Modularity and Attention as Key Ingredients for Generalization
Anirudh Goyal, Alex Lamb
Description
Deep neural networks have achieved excellent results on perceptual tasks, yet still struggle to
match the adaptivity and generalization performance of humans. As an example of this:
humans can easily recognize familiar objects when placed in a new background, yet neural
networks often struggle with this. As another example, neural networks can be fooled by small
background perturbations or local perturbations which humans are robust to. A central cause of
this problem is that neural networks generally represent their world with a single large hidden
state (or recurrent state) which entangles many different aspects of the world and thus may fail
to generalize when some of these aspects are changed.

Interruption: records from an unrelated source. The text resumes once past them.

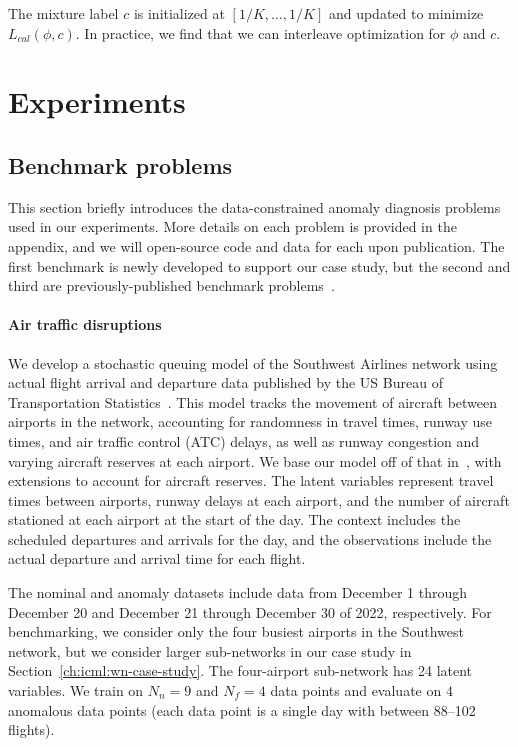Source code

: The mixture label $c$ is initialized at $[1/K, \ldots, 1/K]$ and updated to minimize $L_{cal}(\phi, c)$. In practice, we find that we can interleave optimization for $\phi$ and $c$.

\section{Experiments}\label{ch:icml:experiments}

\subsection{Benchmark problems}\label{ch:icml:examples}

This section briefly introduces the data-constrained anomaly diagnosis problems used in our experiments. More details on each problem is provided in the appendix, and we will open-source code and data for each upon publication. The first benchmark is newly developed to support our case study, but the second and third are previously-published benchmark problems~\cite{keipourALFADatasetUAV2021,dengOpenFWILargescaleMultistructural2022}.

\paragraph{Air traffic disruptions} We develop a stochastic queuing model of the Southwest Airlines network using actual flight arrival and departure data published by the US Bureau of Transportation Statistics~\cite{bureauoftransportationstatisticsTranStatsDepartmentTransportation}. This model tracks the movement of aircraft between airports in the network, accounting for randomness in travel times, runway use times, and air traffic control (ATC) delays, as well as runway congestion and varying aircraft reserves at each airport. We base our model off of that in~\cite{pyrgiotisModellingDelayPropagation2013}, with extensions to account for aircraft reserves. The latent variables represent travel times between airports, runway delays at each airport, and the number of aircraft stationed at each airport at the start of the day. The context includes the scheduled departures and arrivals for the day, and the observations include the actual departure and arrival time for each flight.

The nominal and anomaly datasets include data from December 1 through December 20 and December 21 through December 30 of 2022, respectively. For benchmarking, we consider only the four busiest airports in the Southwest network, but we consider larger sub-networks in our case study in Section~\ref{ch:icml:wn-case-study}. The four-airport sub-network has 24 latent variables. We train on $N_n = 9$ and $N_f = 4$ data points and evaluate on $4$ anomalous data points (each data point is a single day with between 88--102 flights).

A key ingredient for addressing this challenge is creating deep networks in which information is
processed in a dynamic and selective way - allowing the model to be robust to changes in the
data distribution. Our tutorial will focus on the critical ideas which have been developed in this
space and discuss how they improve generalization. We explore advances in attention and
modularity which allow models to keep information well-separated. We overview ways of
introducing sparsity and its connection to causality. This tutorial is also concrete - and we will
discuss real-world tasks which suffer from these problems and how they can be addressed with
current techniques.
Schedule
Session A (1h35m)
Inductive biases for higher level cognition (15 slides, 20m)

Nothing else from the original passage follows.